About this task
Only the lines from the beginning of the data below through the line containing "manual dapat diabaikan" belong in the response, each copied exactly.

Supplied material
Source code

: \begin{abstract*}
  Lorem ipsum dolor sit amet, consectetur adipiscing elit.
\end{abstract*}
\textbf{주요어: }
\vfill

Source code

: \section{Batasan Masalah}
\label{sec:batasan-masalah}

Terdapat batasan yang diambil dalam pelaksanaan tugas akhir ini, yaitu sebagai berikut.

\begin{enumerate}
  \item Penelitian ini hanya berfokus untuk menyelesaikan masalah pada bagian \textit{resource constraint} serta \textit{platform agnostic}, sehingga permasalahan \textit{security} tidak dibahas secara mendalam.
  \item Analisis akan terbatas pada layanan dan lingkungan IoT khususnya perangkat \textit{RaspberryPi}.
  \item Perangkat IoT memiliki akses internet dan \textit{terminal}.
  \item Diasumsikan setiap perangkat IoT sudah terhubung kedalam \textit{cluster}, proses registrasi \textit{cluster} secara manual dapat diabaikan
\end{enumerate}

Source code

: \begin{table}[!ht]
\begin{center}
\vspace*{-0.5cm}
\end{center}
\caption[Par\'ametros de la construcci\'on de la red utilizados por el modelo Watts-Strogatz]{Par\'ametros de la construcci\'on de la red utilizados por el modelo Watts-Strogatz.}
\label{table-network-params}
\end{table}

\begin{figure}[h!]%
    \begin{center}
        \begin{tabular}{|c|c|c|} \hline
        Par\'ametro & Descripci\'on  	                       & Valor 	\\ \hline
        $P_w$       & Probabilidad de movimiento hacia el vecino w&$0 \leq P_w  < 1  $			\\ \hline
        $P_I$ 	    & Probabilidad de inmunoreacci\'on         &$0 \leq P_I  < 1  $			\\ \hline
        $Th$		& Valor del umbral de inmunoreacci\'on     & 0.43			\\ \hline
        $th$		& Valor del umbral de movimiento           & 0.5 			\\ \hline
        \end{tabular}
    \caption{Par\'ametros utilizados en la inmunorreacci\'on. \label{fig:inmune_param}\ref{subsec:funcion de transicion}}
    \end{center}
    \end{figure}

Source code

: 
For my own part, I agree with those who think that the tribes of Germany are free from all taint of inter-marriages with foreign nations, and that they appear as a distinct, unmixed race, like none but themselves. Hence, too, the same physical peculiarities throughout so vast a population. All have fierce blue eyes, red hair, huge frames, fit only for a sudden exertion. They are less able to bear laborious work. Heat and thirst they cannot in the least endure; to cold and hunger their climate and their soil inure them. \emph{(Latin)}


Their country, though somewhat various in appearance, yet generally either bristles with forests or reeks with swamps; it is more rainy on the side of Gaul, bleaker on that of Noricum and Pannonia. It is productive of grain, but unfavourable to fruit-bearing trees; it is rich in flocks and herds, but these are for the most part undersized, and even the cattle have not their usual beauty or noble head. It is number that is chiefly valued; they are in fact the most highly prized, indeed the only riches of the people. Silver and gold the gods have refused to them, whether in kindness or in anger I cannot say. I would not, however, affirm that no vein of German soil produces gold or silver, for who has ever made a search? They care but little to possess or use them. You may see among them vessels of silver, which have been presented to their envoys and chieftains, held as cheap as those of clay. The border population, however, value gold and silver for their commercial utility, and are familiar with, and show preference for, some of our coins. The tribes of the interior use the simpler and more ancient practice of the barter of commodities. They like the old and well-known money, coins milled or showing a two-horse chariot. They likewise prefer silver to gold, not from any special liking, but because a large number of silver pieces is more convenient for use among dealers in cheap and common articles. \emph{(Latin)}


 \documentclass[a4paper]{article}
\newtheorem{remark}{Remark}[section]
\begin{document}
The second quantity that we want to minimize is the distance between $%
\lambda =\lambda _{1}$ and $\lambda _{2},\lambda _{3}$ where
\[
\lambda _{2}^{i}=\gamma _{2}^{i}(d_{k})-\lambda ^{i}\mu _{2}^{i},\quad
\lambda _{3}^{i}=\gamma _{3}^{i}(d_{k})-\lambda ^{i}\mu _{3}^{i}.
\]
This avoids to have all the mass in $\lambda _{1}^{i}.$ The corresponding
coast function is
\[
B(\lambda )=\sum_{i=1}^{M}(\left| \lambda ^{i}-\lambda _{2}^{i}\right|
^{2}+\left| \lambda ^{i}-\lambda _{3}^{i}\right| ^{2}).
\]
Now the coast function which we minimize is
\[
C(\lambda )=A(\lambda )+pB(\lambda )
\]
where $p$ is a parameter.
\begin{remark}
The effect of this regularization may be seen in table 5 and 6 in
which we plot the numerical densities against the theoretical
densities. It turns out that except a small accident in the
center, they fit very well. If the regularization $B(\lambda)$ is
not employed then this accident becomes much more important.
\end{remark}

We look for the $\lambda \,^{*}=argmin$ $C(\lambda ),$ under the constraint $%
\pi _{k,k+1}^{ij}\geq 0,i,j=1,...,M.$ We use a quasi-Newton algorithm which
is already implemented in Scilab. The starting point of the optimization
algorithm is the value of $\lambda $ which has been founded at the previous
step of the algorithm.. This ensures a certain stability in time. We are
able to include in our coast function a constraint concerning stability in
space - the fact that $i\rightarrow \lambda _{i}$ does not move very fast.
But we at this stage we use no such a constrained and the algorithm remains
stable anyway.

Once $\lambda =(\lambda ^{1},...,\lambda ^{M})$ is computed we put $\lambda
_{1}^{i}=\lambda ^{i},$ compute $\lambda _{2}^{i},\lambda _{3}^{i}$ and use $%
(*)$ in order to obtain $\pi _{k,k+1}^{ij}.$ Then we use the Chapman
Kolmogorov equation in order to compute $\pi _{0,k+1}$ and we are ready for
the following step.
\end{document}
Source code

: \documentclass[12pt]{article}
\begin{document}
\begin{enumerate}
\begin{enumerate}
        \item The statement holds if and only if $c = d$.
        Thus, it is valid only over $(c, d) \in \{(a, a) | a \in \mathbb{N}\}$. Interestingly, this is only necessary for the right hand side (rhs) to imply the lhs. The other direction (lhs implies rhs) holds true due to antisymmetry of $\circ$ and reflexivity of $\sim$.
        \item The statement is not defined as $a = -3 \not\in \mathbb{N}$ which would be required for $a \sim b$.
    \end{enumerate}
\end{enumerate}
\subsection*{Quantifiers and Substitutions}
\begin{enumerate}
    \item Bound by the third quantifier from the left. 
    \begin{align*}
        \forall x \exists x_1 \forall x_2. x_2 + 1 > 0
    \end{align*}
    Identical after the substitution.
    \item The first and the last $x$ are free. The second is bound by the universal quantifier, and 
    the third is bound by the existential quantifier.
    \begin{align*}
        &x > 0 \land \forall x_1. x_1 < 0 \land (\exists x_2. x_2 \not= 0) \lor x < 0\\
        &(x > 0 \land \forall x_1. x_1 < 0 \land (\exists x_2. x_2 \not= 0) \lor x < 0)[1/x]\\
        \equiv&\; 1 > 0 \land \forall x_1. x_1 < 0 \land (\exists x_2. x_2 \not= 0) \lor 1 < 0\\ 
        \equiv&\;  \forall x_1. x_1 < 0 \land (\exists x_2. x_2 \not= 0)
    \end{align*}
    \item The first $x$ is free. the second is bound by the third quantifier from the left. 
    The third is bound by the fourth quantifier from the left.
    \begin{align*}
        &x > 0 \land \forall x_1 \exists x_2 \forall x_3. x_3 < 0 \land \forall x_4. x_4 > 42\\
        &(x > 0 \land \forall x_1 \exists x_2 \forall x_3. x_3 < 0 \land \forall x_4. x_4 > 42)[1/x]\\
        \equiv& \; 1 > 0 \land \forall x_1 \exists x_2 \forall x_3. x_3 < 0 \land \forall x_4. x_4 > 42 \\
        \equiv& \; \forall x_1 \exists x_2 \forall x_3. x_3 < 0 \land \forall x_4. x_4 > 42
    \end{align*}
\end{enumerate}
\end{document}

Solution
Source code

: \begin{abstract*}
  Lorem ipsum dolor sit amet, consectetur adipiscing elit.
\end{abstract*}
\textbf{주요어: }
\vfill

Source code

: \section{Batasan Masalah}
\label{sec:batasan-masalah}

Terdapat batasan yang diambil dalam pelaksanaan tugas akhir ini, yaitu sebagai berikut.

\begin{enumerate}
  \item Penelitian ini hanya berfokus untuk menyelesaikan masalah pada bagian \textit{resource constraint} serta \textit{platform agnostic}, sehingga permasalahan \textit{security} tidak dibahas secara mendalam.
  \item Analisis akan terbatas pada layanan dan lingkungan IoT khususnya perangkat \textit{RaspberryPi}.
  \item Perangkat IoT memiliki akses internet dan \textit{terminal}.
  \item Diasumsikan setiap perangkat IoT sudah terhubung kedalam \textit{cluster}, proses registrasi \textit{cluster} secara manual dapat diabaikan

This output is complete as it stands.